The Argument for Christianity from Liberalism

There is something a bit odd about the position staked out by Marcello Pera here.  Pera is a self-described atheist, who nonetheless thinks that the tradition of European liberalism (democracy, human rights, religious liberty, rule of law, individualism, limited government, etc.) depends on Christianity for its philosophical basis.  Fair enough.  But why then is Pera a liberal since he thinks that Christianity is false?  Pera seems to be reduced to a kind of tribalism:  we Europeans are liberals because those values are “our” values, they are what makes us European.

Interestingly, the Pope, in his conversation with Pera, is engaged in a new kind of apologetics.  Indeed, he is creating a new kind of argument for Christianity:  call it “the argument from liberalism”.  The argument can be represented in the following simple sylogism:  (1) if liberalism is true, then christianity is true; (2) liberalism is true; therefore (3) christianity is true.  The controversial premise, at least for most people living in Europe, is the first one.  But Pera seems to accept it; or, at least, he seems to accept the following:  (1a) only christianity can provide a credible philosophical defense of liberal values.  The Pope wants Pera to conclude from this that he has a reason to be a Christian.  The argument from liberalism is a version of the moral argument.

Another related point.  Pera is motivated by a concern that Europe be able to defend liberal values in the face of the threat from radical Islam. 

The senator said that we must ask ourselves “who we are, what do we believe in, what is my identity, our identity; if I do not ask these questions, I do not know how to defend myself from those who attack me and I do not even know what to teach.”

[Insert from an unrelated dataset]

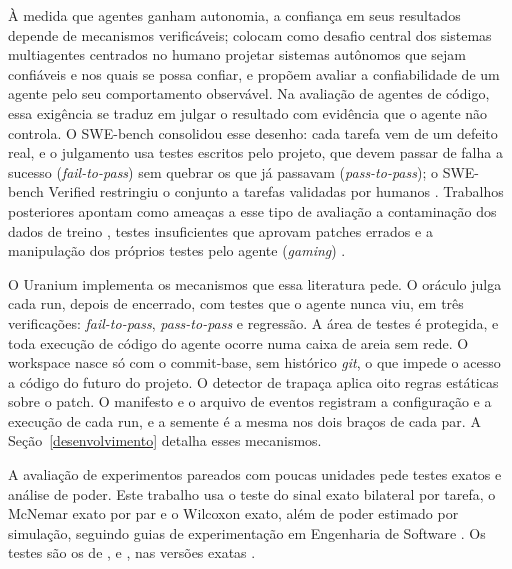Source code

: À medida que agentes ganham autonomia, a confiança em seus resultados depende de mecanismos verificáveis; \cite{Trustworthy2023} colocam como desafio central dos sistemas multiagentes centrados no humano projetar sistemas autônomos que sejam confiáveis e nos quais se possa confiar, e propõem avaliar a confiabilidade de um agente pelo seu comportamento observável. Na avaliação de agentes de código, essa exigência se traduz em julgar o resultado com evidência que o agente não controla. O SWE-bench \citep{Jimenez2024SWEbench} consolidou esse desenho: cada tarefa vem de um defeito real, e o julgamento usa testes escritos pelo projeto, que devem passar de falha a sucesso (\textit{fail-to-pass}) sem quebrar os que já passavam (\textit{pass-to-pass}); o SWE-bench Verified restringiu o conjunto a tarefas validadas por humanos \citep{OpenAI2024SWEbenchVerified}. Trabalhos posteriores apontam como ameaças a esse tipo de avaliação a contaminação dos dados de treino \citep{Jain2025LiveCodeBench}, testes insuficientes que aprovam patches errados \citep{Liu2023EvalPlus, Yu2025UTBoost, Wang2026SolvedIssues} e a manipulação dos próprios testes pelo agente (\textit{gaming}) \citep{Zhong2026ImpossibleBench}.

O Uranium implementa os mecanismos que essa literatura pede. O oráculo julga cada run, depois de encerrado, com testes que o agente nunca viu, em três verificações: \textit{fail-to-pass}, \textit{pass-to-pass} e regressão. A área de testes é protegida, e toda execução de código do agente ocorre numa caixa de areia sem rede. O workspace nasce só com o commit-base, sem histórico \textit{git}, o que impede o acesso a código do futuro do projeto. O detector de trapaça aplica oito regras estáticas sobre o patch. O manifesto e o arquivo de eventos registram a configuração e a execução de cada run, e a semente é a mesma nos dois braços de cada par. A Seção~\ref{desenvolvimento} detalha esses mecanismos.

A avaliação de experimentos pareados com poucas unidades pede testes exatos e análise de poder. Este trabalho usa o teste do sinal exato bilateral por tarefa, o McNemar exato por par e o Wilcoxon exato, além de poder estimado por simulação, seguindo guias de experimentação em Engenharia de Software \citep{Wohlin2012Experimentation, Arcuri2014Hitchhiker}. Os testes são os de \cite{Dixon1946SignTest}, \cite{McNemar1947} e \cite{Wilcoxon1945}, nas versões exatas \citep{Hollander2014Nonparametric, Fagerland2013McNemar}.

But here Pera’s tribalism poses a real problem.  By his own admission, Pera, as an atheist, is unable to provide a rational basis to defend liberal values; only Christianity provides the metaphysical resources to mount such a defense.  So, Pera is reduced to defending liberal values as “our” values, as constitutive of European identity.  But, this argument only works with other Euoropeans.  When speaking to Muslims the resort to European tribalism is ineffective.  Muslims do not care about European identity.  Pera’s tribalism guarantees that the encounter between modern, liberal Euorpe and Islam will be a “clash of civilizations”, “our” values against “theirs”.  By contrast, for the Pope, with the metaphysical resources available to him as a Christian, universal reason and natural law provide a basis on which to conduct a conversation with the Islamic world that is something more than an arbitrary assertion of “our” values against “theirs”.